* **BRIEF**
Starting with the first line and ending with the one that holds "<br>&nbsp;&nbsp;&nbsp;**API 金鑰**", retype the entries exactly.

Plain-text document sources:
_ _ _

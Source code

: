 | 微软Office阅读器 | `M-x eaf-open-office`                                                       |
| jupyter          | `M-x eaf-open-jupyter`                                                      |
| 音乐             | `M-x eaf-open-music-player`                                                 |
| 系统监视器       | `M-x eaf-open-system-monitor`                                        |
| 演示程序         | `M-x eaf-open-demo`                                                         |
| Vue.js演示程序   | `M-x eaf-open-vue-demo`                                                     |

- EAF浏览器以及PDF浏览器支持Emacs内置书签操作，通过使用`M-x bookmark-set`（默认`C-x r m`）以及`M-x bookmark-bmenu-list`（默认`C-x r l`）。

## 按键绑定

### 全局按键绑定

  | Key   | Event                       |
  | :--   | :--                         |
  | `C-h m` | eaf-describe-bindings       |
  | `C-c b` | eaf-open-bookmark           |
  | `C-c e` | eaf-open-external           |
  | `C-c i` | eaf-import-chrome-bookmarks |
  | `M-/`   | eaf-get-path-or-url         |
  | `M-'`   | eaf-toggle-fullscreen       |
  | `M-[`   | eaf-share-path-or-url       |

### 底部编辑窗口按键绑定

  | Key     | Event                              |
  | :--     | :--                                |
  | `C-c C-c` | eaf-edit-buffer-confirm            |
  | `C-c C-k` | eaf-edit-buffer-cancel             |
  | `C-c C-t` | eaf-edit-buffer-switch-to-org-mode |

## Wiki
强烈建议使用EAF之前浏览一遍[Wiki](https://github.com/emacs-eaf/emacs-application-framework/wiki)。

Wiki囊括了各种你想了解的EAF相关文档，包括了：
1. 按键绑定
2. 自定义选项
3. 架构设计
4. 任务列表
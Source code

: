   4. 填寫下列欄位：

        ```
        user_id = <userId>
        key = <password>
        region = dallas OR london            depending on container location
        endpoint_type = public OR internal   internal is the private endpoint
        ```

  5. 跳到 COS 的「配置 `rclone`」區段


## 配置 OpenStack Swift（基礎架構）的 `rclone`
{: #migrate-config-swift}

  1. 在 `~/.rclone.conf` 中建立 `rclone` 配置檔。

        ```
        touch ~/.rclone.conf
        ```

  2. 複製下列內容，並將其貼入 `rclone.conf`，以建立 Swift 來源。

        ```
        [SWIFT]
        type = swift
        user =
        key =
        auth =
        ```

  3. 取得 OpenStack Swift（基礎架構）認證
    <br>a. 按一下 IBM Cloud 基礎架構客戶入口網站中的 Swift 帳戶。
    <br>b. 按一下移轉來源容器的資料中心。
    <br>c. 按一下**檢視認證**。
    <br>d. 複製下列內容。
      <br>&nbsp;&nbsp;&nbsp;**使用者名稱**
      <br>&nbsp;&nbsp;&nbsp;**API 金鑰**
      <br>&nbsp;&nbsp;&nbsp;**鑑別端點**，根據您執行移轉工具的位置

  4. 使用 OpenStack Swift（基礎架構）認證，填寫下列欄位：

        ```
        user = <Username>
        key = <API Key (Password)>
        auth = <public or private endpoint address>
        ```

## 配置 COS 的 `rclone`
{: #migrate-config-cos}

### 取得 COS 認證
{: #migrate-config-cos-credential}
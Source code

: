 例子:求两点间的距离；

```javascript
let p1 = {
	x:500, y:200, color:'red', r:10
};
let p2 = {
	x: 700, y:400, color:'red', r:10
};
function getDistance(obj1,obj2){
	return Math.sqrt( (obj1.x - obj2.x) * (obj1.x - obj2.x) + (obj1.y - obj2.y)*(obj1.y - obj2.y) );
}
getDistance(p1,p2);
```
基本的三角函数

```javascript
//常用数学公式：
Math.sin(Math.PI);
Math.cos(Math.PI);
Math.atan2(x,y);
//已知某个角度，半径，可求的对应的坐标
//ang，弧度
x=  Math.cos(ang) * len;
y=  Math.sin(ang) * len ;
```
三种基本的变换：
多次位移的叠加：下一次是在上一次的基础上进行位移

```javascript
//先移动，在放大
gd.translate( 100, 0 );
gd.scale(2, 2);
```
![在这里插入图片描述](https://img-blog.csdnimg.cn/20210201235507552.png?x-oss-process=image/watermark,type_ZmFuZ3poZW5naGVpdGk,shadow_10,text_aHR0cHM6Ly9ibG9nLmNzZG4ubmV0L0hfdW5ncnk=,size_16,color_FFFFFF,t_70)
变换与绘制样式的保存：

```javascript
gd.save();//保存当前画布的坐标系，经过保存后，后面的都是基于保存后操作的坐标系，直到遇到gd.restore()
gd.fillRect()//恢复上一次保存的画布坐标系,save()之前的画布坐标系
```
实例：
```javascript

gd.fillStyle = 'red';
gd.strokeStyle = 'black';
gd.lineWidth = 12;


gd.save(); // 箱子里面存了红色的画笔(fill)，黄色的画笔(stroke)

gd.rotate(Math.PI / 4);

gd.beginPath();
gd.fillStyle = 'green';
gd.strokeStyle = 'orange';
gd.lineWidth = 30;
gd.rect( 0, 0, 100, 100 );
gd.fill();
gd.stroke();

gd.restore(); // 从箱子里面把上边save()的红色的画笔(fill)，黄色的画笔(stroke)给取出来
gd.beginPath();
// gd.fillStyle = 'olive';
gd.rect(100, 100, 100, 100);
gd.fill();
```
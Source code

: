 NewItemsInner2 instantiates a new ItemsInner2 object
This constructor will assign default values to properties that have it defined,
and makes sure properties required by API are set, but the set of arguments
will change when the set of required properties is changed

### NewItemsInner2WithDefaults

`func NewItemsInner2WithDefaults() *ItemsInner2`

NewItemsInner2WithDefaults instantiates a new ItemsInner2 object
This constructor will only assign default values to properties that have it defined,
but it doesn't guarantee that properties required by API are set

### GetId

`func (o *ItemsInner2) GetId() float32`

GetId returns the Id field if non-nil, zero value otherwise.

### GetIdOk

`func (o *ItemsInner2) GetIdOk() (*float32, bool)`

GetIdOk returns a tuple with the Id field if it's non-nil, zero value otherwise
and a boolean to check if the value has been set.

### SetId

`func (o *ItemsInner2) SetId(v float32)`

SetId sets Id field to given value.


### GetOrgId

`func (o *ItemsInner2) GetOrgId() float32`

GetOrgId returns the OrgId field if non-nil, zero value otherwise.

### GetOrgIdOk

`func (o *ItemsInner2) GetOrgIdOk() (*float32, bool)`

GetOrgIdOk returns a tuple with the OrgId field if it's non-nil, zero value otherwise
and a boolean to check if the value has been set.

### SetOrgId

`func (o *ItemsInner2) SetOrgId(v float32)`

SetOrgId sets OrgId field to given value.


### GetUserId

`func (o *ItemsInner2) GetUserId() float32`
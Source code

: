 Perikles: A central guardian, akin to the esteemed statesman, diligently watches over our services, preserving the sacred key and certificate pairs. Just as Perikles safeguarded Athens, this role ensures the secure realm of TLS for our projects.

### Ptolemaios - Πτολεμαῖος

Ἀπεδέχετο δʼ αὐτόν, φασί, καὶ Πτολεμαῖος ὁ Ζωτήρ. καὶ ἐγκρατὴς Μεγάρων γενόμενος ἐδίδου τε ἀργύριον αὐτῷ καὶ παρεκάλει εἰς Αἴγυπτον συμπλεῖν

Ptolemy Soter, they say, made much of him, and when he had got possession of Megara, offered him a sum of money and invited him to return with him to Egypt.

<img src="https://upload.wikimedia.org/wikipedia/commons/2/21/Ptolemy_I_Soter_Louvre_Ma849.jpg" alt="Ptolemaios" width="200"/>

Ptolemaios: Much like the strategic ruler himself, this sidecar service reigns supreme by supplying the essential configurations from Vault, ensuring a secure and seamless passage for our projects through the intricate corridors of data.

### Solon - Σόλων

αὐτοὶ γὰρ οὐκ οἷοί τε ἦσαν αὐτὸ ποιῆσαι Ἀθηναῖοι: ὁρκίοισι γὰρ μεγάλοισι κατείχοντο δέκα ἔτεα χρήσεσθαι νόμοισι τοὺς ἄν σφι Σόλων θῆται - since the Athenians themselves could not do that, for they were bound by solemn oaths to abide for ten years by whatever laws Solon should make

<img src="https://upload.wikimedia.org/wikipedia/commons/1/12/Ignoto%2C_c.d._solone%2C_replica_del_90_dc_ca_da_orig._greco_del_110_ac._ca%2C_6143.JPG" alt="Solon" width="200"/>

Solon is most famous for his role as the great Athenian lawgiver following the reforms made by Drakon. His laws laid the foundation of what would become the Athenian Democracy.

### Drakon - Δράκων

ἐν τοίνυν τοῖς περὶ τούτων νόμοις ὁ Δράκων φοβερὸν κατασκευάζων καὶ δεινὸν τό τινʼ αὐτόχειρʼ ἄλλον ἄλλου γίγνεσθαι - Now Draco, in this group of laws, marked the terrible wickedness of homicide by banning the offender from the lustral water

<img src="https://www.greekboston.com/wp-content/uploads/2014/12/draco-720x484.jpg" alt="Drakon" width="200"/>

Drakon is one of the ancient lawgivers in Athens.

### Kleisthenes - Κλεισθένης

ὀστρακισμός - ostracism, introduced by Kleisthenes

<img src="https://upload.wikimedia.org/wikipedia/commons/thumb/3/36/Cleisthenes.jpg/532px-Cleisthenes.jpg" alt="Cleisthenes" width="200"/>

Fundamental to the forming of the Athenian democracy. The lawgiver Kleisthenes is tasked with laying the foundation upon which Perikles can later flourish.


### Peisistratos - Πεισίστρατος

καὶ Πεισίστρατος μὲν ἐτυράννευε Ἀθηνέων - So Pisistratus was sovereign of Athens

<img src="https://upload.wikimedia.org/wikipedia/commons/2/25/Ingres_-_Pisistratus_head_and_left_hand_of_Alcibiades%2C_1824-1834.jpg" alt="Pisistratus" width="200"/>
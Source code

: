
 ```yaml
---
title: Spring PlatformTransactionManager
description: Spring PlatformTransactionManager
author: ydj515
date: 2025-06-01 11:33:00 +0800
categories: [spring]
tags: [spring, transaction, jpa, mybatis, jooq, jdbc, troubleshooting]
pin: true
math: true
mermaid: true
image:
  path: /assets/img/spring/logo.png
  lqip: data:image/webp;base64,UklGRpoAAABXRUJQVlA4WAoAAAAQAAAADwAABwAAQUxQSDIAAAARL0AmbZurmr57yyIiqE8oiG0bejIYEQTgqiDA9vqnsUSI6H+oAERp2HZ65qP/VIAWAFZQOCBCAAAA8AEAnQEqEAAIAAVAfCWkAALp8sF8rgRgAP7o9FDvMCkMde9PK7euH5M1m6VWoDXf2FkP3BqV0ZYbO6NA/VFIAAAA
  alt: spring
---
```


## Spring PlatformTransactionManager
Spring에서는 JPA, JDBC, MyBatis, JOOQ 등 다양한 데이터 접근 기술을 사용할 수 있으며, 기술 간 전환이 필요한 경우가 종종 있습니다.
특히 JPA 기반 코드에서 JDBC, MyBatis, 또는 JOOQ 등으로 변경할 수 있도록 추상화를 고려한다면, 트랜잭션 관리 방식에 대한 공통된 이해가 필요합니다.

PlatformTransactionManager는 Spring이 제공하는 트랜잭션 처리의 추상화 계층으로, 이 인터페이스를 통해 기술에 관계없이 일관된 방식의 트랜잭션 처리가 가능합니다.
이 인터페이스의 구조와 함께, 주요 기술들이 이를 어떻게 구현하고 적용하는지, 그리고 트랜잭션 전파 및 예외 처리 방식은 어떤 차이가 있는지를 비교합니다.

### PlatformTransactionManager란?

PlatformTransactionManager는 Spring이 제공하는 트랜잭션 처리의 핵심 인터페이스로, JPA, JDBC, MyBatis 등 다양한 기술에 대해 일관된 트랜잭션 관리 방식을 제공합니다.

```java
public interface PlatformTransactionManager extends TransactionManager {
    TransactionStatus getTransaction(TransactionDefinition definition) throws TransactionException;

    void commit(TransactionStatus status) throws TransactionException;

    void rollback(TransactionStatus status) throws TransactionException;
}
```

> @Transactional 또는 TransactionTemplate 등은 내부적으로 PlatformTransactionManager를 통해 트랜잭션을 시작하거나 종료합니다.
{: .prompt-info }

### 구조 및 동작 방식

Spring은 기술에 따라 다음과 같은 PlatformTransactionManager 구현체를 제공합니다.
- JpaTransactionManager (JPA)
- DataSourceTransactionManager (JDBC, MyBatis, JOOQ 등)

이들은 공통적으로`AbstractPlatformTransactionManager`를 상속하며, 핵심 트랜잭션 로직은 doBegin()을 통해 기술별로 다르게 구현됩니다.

_ _ _

* **RESULT**
Source code

: | 微软Office阅读器 | `M-x eaf-open-office`                                                       |
| jupyter          | `M-x eaf-open-jupyter`                                                      |
| 音乐             | `M-x eaf-open-music-player`                                                 |
| 系统监视器       | `M-x eaf-open-system-monitor`                                        |
| 演示程序         | `M-x eaf-open-demo`                                                         |
| Vue.js演示程序   | `M-x eaf-open-vue-demo`                                                     |

- EAF浏览器以及PDF浏览器支持Emacs内置书签操作，通过使用`M-x bookmark-set`（默认`C-x r m`）以及`M-x bookmark-bmenu-list`（默认`C-x r l`）。

## 按键绑定

### 全局按键绑定

  | Key   | Event                       |
  | :--   | :--                         |
  | `C-h m` | eaf-describe-bindings       |
  | `C-c b` | eaf-open-bookmark           |
  | `C-c e` | eaf-open-external           |
  | `C-c i` | eaf-import-chrome-bookmarks |
  | `M-/`   | eaf-get-path-or-url         |
  | `M-'`   | eaf-toggle-fullscreen       |
  | `M-[`   | eaf-share-path-or-url       |

### 底部编辑窗口按键绑定

  | Key     | Event                              |
  | :--     | :--                                |
  | `C-c C-c` | eaf-edit-buffer-confirm            |
  | `C-c C-k` | eaf-edit-buffer-cancel             |
  | `C-c C-t` | eaf-edit-buffer-switch-to-org-mode |

## Wiki
强烈建议使用EAF之前浏览一遍[Wiki](https://github.com/emacs-eaf/emacs-application-framework/wiki)。

Wiki囊括了各种你想了解的EAF相关文档，包括了：
1. 按键绑定
2. 自定义选项
3. 架构设计
4. 任务列表
Source code

:   4. 填寫下列欄位：

        ```
        user_id = <userId>
        key = <password>
        region = dallas OR london            depending on container location
        endpoint_type = public OR internal   internal is the private endpoint
        ```

  5. 跳到 COS 的「配置 `rclone`」區段


## 配置 OpenStack Swift（基礎架構）的 `rclone`
{: #migrate-config-swift}

  1. 在 `~/.rclone.conf` 中建立 `rclone` 配置檔。

        ```
        touch ~/.rclone.conf
        ```

  2. 複製下列內容，並將其貼入 `rclone.conf`，以建立 Swift 來源。

        ```
        [SWIFT]
        type = swift
        user =
        key =
        auth =
        ```

  3. 取得 OpenStack Swift（基礎架構）認證
    <br>a. 按一下 IBM Cloud 基礎架構客戶入口網站中的 Swift 帳戶。
    <br>b. 按一下移轉來源容器的資料中心。
    <br>c. 按一下**檢視認證**。
    <br>d. 複製下列內容。
      <br>&nbsp;&nbsp;&nbsp;**使用者名稱**
      <br>&nbsp;&nbsp;&nbsp;**API 金鑰**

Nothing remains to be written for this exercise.